* Data records:
=== Section Start ===
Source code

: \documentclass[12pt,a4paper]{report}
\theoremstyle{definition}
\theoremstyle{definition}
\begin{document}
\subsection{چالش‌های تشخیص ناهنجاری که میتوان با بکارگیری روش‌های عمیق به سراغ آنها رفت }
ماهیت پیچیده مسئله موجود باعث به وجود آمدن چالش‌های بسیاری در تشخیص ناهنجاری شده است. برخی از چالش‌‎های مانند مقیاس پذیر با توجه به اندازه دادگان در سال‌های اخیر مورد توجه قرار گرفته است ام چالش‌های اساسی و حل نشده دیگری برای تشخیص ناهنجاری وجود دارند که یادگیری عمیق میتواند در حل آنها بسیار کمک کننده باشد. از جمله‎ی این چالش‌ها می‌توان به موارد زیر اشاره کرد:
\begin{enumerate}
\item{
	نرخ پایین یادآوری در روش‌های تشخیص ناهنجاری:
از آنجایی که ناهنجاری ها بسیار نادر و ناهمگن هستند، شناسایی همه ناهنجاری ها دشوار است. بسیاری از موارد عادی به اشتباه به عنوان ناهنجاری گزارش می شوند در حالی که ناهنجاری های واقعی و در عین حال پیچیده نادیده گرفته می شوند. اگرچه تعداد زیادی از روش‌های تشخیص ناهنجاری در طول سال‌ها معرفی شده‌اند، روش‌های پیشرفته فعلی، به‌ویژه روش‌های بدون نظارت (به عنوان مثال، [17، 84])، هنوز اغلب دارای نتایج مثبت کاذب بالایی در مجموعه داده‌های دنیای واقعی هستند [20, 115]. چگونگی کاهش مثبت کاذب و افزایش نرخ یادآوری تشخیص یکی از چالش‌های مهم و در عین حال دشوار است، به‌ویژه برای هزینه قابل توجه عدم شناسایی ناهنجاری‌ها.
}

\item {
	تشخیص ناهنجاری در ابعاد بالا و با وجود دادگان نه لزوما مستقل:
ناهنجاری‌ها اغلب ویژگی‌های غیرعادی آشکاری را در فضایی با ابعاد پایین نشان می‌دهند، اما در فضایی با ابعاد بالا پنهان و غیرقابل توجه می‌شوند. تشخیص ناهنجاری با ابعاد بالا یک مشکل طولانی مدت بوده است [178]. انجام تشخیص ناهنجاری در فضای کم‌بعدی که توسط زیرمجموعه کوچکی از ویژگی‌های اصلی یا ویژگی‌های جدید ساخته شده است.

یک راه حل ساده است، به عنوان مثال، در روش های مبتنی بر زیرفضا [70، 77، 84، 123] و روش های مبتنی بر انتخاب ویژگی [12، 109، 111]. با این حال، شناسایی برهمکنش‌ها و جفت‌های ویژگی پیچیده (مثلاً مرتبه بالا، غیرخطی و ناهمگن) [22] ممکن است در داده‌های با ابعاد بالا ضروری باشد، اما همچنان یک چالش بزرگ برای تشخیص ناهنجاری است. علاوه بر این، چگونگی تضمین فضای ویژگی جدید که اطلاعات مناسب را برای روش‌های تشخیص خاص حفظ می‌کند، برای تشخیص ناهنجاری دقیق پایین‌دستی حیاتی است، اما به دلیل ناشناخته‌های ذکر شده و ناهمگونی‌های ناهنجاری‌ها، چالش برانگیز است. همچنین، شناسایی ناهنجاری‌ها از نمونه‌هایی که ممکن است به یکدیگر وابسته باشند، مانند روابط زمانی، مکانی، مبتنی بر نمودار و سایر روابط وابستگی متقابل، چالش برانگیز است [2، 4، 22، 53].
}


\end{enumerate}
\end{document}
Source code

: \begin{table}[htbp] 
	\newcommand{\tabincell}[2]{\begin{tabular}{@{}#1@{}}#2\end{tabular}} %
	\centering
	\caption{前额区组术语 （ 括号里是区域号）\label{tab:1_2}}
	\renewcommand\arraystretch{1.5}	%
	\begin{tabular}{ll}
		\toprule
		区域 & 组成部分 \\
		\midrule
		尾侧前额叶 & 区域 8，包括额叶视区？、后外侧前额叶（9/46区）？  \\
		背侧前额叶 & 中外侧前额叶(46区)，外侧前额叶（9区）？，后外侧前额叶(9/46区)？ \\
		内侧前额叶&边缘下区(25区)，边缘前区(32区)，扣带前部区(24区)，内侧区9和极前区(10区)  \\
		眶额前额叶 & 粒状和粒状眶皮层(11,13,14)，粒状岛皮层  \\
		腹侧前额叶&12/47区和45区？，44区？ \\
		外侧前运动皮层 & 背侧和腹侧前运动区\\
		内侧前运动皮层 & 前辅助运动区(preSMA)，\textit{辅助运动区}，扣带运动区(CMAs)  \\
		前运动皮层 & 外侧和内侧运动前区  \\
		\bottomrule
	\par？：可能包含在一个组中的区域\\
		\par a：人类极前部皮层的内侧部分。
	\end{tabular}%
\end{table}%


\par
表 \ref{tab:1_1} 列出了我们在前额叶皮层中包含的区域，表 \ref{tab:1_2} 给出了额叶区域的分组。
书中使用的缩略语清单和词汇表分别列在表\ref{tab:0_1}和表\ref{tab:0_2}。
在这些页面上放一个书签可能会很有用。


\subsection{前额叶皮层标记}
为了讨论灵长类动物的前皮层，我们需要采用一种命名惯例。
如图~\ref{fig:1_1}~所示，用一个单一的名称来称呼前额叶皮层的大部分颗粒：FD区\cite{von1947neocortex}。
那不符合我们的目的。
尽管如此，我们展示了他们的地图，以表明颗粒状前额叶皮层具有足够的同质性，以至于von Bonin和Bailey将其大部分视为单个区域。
=== Section End ===
* What you should do: Each line of the data is to be transcribed exactly.

* Solved exercise:
Source code

: \documentclass[12pt,a4paper]{report}
\theoremstyle{definition}
\theoremstyle{definition}
\begin{document}
\subsection{چالش‌های تشخیص ناهنجاری که میتوان با بکارگیری روش‌های عمیق به سراغ آنها رفت }
ماهیت پیچیده مسئله موجود باعث به وجود آمدن چالش‌های بسیاری در تشخیص ناهنجاری شده است. برخی از چالش‌‎های مانند مقیاس پذیر با توجه به اندازه دادگان در سال‌های اخیر مورد توجه قرار گرفته است ام چالش‌های اساسی و حل نشده دیگری برای تشخیص ناهنجاری وجود دارند که یادگیری عمیق میتواند در حل آنها بسیار کمک کننده باشد. از جمله‎ی این چالش‌ها می‌توان به موارد زیر اشاره کرد:
\begin{enumerate}
\item{
	نرخ پایین یادآوری در روش‌های تشخیص ناهنجاری:
از آنجایی که ناهنجاری ها بسیار نادر و ناهمگن هستند، شناسایی همه ناهنجاری ها دشوار است. بسیاری از موارد عادی به اشتباه به عنوان ناهنجاری گزارش می شوند در حالی که ناهنجاری های واقعی و در عین حال پیچیده نادیده گرفته می شوند. اگرچه تعداد زیادی از روش‌های تشخیص ناهنجاری در طول سال‌ها معرفی شده‌اند، روش‌های پیشرفته فعلی، به‌ویژه روش‌های بدون نظارت (به عنوان مثال، [17، 84])، هنوز اغلب دارای نتایج مثبت کاذب بالایی در مجموعه داده‌های دنیای واقعی هستند [20, 115]. چگونگی کاهش مثبت کاذب و افزایش نرخ یادآوری تشخیص یکی از چالش‌های مهم و در عین حال دشوار است، به‌ویژه برای هزینه قابل توجه عدم شناسایی ناهنجاری‌ها.
}

\item {
	تشخیص ناهنجاری در ابعاد بالا و با وجود دادگان نه لزوما مستقل:
ناهنجاری‌ها اغلب ویژگی‌های غیرعادی آشکاری را در فضایی با ابعاد پایین نشان می‌دهند، اما در فضایی با ابعاد بالا پنهان و غیرقابل توجه می‌شوند. تشخیص ناهنجاری با ابعاد بالا یک مشکل طولانی مدت بوده است [178]. انجام تشخیص ناهنجاری در فضای کم‌بعدی که توسط زیرمجموعه کوچکی از ویژگی‌های اصلی یا ویژگی‌های جدید ساخته شده است.

یک راه حل ساده است، به عنوان مثال، در روش های مبتنی بر زیرفضا [70، 77، 84، 123] و روش های مبتنی بر انتخاب ویژگی [12، 109، 111]. با این حال، شناسایی برهمکنش‌ها و جفت‌های ویژگی پیچیده (مثلاً مرتبه بالا، غیرخطی و ناهمگن) [22] ممکن است در داده‌های با ابعاد بالا ضروری باشد، اما همچنان یک چالش بزرگ برای تشخیص ناهنجاری است. علاوه بر این، چگونگی تضمین فضای ویژگی جدید که اطلاعات مناسب را برای روش‌های تشخیص خاص حفظ می‌کند، برای تشخیص ناهنجاری دقیق پایین‌دستی حیاتی است، اما به دلیل ناشناخته‌های ذکر شده و ناهمگونی‌های ناهنجاری‌ها، چالش برانگیز است. همچنین، شناسایی ناهنجاری‌ها از نمونه‌هایی که ممکن است به یکدیگر وابسته باشند، مانند روابط زمانی، مکانی، مبتنی بر نمودار و سایر روابط وابستگی متقابل، چالش برانگیز است [2، 4، 22، 53].
}


\end{enumerate}
\end{document}
Source code

: \begin{table}[htbp] 
	\newcommand{\tabincell}[2]{\begin{tabular}{@{}#1@{}}#2\end{tabular}} %
	\centering
	\caption{前额区组术语 （ 括号里是区域号）\label{tab:1_2}}
	\renewcommand\arraystretch{1.5}	%
	\begin{tabular}{ll}
		\toprule
		区域 & 组成部分 \\
		\midrule
		尾侧前额叶 & 区域 8，包括额叶视区？、后外侧前额叶（9/46区）？  \\
		背侧前额叶 & 中外侧前额叶(46区)，外侧前额叶（9区）？，后外侧前额叶(9/46区)？ \\
		内侧前额叶&边缘下区(25区)，边缘前区(32区)，扣带前部区(24区)，内侧区9和极前区(10区)  \\
		眶额前额叶 & 粒状和粒状眶皮层(11,13,14)，粒状岛皮层  \\
		腹侧前额叶&12/47区和45区？，44区？ \\
		外侧前运动皮层 & 背侧和腹侧前运动区\\
		内侧前运动皮层 & 前辅助运动区(preSMA)，\textit{辅助运动区}，扣带运动区(CMAs)  \\
		前运动皮层 & 外侧和内侧运动前区  \\
		\bottomrule
	\par？：可能包含在一个组中的区域\\
		\par a：人类极前部皮层的内侧部分。
	\end{tabular}%
\end{table}%


\par
表 \ref{tab:1_1} 列出了我们在前额叶皮层中包含的区域，表 \ref{tab:1_2} 给出了额叶区域的分组。
书中使用的缩略语清单和词汇表分别列在表\ref{tab:0_1}和表\ref{tab:0_2}。
在这些页面上放一个书签可能会很有用。


\subsection{前额叶皮层标记}
为了讨论灵长类动物的前皮层，我们需要采用一种命名惯例。
如图~\ref{fig:1_1}~所示，用一个单一的名称来称呼前额叶皮层的大部分颗粒：FD区\cite{von1947neocortex}。
那不符合我们的目的。
尽管如此，我们展示了他们的地图，以表明颗粒状前额叶皮层具有足够的同质性，以至于von Bonin和Bailey将其大部分视为单个区域。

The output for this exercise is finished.